Records from a dataset:
..........

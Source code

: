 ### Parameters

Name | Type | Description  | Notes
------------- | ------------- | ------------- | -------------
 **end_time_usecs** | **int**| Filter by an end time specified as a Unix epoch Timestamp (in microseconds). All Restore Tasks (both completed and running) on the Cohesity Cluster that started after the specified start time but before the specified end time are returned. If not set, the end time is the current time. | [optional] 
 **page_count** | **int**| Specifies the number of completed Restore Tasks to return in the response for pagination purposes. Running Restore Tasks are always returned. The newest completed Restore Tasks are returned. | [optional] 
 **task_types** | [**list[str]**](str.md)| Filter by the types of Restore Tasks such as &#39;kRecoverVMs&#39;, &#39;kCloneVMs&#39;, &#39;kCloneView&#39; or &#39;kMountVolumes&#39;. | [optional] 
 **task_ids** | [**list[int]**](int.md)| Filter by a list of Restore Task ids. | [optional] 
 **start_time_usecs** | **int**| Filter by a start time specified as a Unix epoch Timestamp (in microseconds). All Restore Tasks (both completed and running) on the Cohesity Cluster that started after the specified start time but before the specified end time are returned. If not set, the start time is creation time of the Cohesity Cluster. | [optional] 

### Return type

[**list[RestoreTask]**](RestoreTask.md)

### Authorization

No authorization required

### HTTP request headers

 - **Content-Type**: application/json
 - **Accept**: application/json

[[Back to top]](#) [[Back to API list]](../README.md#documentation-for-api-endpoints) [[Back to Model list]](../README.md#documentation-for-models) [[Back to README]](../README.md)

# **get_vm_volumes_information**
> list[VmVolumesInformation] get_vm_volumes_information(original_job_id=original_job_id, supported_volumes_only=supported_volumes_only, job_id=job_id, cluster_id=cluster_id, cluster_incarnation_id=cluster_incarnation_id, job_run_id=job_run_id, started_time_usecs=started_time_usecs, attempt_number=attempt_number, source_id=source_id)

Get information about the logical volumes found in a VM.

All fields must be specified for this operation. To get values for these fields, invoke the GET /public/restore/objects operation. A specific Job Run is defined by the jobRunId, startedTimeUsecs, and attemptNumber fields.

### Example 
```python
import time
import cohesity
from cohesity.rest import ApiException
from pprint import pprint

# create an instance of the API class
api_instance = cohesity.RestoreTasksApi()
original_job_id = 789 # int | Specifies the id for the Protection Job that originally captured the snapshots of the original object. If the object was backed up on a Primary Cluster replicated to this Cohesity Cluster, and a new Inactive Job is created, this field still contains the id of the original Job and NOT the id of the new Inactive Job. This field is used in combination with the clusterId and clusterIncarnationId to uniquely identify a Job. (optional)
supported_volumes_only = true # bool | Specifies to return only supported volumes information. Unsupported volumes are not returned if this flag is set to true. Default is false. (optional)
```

..........

The lines from the one with "Get information about" through the final line of the data are to be reproduced exactly, both included, with no other lines.

ANSWER FOR THIS EXERCISE —
Get information about the logical volumes found in a VM.

All fields must be specified for this operation. To get values for these fields, invoke the GET /public/restore/objects operation. A specific Job Run is defined by the jobRunId, startedTimeUsecs, and attemptNumber fields.

### Example 
```python
import time
import cohesity
from cohesity.rest import ApiException
from pprint import pprint

# create an instance of the API class
api_instance = cohesity.RestoreTasksApi()
original_job_id = 789 # int | Specifies the id for the Protection Job that originally captured the snapshots of the original object. If the object was backed up on a Primary Cluster replicated to this Cohesity Cluster, and a new Inactive Job is created, this field still contains the id of the original Job and NOT the id of the new Inactive Job. This field is used in combination with the clusterId and clusterIncarnationId to uniquely identify a Job. (optional)
supported_volumes_only = true # bool | Specifies to return only supported volumes information. Unsupported volumes are not returned if this flag is set to true. Default is false. (optional)
```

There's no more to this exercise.